Tsamoutales' wife suffers from cystic fibrosis and is active in supporting related causes and foundations.

Career
Tsamoutales was a campus coordinator for George Bush's 1980 campaign at Florida State University in Tallahassee.  Tsamoutales was a Co-Chairman of the National Finance Committee for presidential campaigns for Ronald Reagan then-Vice President George H. W. Bush, and most recently for Governor Mike Huckabee's campaign for President of the United States in 2008. He also held leadership positions on the finance committee for all three of the Jeb Bush for Florida Governor campaigns, Bob Martinez for Florida Governor Campaign, Tom Gallahager for Florida Governor Campaign, Marco Rubio for US Senate, Bill Posey for US Congress and Daniel Webster for US Congress campaigns, as well as the Mike Haridopolos for the Florida House and Florida Senate campaigns, just to name a few.

Tsamoutales served on the RTCA special committee responsible for the establishment of aviation-related security standards. Appointed by two Governors, he served on the East Central Florida Regional Planning Council, the Technological Research and Development Authority and the former Florida Department of Commerce Economic Development Commission. He was also named one of the 100 most powerful people on the nations space coast.

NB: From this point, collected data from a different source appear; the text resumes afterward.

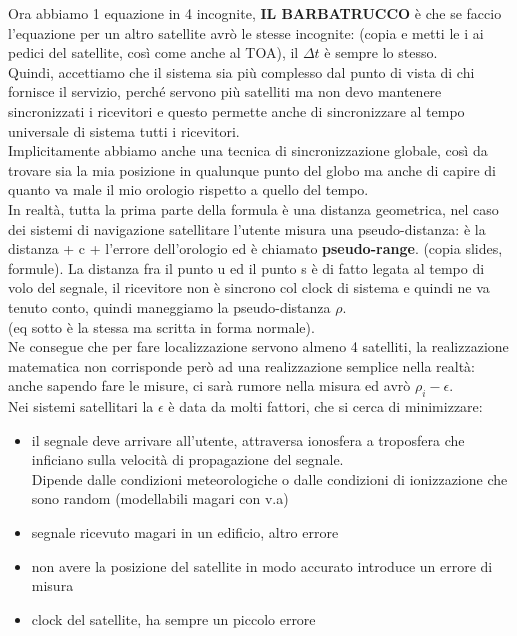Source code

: \documentclass[oneside, 12pt]{extbook}
\begin{document}
Ora abbiamo 1 equazione in 4 incognite, \textbf{IL BARBATRUCCO} è che se faccio l'equazione per un altro satellite avrò le stesse incognite:
(copia e metti le i ai pedici del satellite, così come anche al TOA), il $\Delta t$ è sempre lo stesso.\\
Quindi, accettiamo che il sistema sia più complesso dal punto di vista di chi fornisce il servizio, perché servono più satelliti ma non devo mantenere sincronizzati i ricevitori e questo permette anche di sincronizzare al tempo universale di sistema tutti i ricevitori.\\
Implicitamente abbiamo anche una tecnica di sincronizzazione globale, così da trovare sia la mia posizione in qualunque punto del globo ma anche di capire di quanto va male il mio orologio rispetto a quello del tempo.\\
In realtà, tutta la prima parte della formula è una distanza geometrica, nel caso dei sistemi di navigazione satellitare l'utente misura una pseudo-distanza: è la distanza + c + l'errore dell'orologio ed è chiamato \textbf{pseudo-range}. (copia slides, formule).
La distanza fra il punto u ed il punto s è di fatto legata al tempo di volo del segnale, il ricevitore non è sincrono col clock di sistema e quindi ne va tenuto conto, quindi maneggiamo la pseudo-distanza $\rho$.\\
(eq sotto è la stessa ma scritta in forma normale).\\
Ne consegue che per fare localizzazione servono almeno 4 satelliti, la realizzazione matematica non corrisponde però ad una realizzazione semplice nella realtà: anche sapendo fare le misure, ci sarà rumore nella misura ed avrò $\rho_i - \epsilon$.\\
Nei sistemi satellitari la $\epsilon$ è data da molti fattori, che si cerca di minimizzare:
\begin{itemize}
	\item il segnale deve arrivare all'utente, attraversa ionosfera a troposfera che inficiano sulla velocità di propagazione del segnale.\\
	Dipende dalle condizioni meteorologiche o dalle condizioni di ionizzazione che sono random (modellabili magari con v.a)
	\item segnale ricevuto magari in un edificio, altro errore
	\item non avere la posizione del satellite in modo accurato introduce un errore di misura
	\item clock del satellite, ha sempre un piccolo errore
\end{itemize}
\end{document}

Tsamoutales served as Chairman of HuckPac, a national political action committee chaired by TV host and best selling author Governor Mike Huckabee.

Tsamoutales was the only non-Polish Advisor to Nobel Prize Laureate Lech Walesa's successful campaign for President of Poland.

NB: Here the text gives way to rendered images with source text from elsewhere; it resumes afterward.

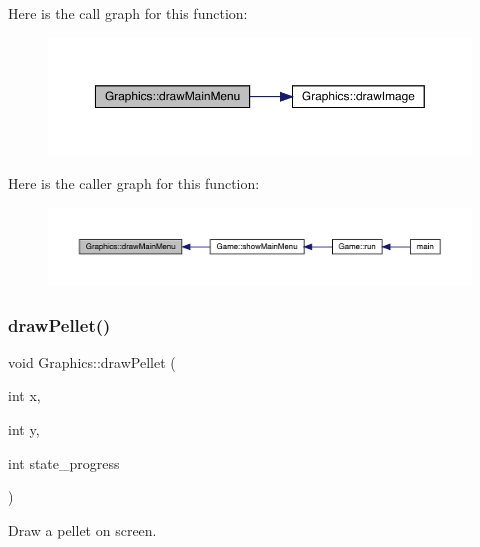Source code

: Here is the call graph for this function\+:\nopagebreak
\begin{figure}[H]
\begin{center}
\leavevmode
\includegraphics[width=350pt]{class_graphics_ada6dbf202881bee3ed4bbe4ca31aecb6_cgraph}
\end{center}
\end{figure}
Here is the caller graph for this function\+:
\nopagebreak
\begin{figure}[H]
\begin{center}
\leavevmode
\includegraphics[width=350pt]{class_graphics_ada6dbf202881bee3ed4bbe4ca31aecb6_icgraph}
\end{center}
\end{figure}
\mbox{\label{class_graphics_a63bc7bf1f68cfc785f08b6863d3034d2}} 
\subsubsection{\texorpdfstring{draw\+Pellet()}{drawPellet()}}
{\footnotesize\ttfamily void Graphics\+::draw\+Pellet (\begin{DoxyParamCaption}\item[{int}]{x,  }\item[{int}]{y,  }\item[{int}]{state\+\_\+progress }\end{DoxyParamCaption})}



Draw a pellet on screen.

He has led delegations of business leaders to assist entrepreneurs in Poland to develop a free economy. He has also represented major US corporations and negotiated on their behalf privatization agreements in the aviation, transportation, and maritime industries in Poland, then-East Germany, the Netherlands, and Hungary.

In the domestic arena, Tsamoutales consults and is registered to represent such firms as ABM Industries, BJ's Wholesale Club, Honeywell International, Inc., Kamylon Holdings, KTA-Tator, Inc., SitelogIQ, Inc., Tensor Engineering and Transformative Healthcare before federal, state and local government as well as leading business development.

Tsamoutales Strategies
Tsamoutales Strategies is a business, management and government consulting firm owned and operated by Frank Tsamoutales (who acts as Founder, Chairman, and CEO).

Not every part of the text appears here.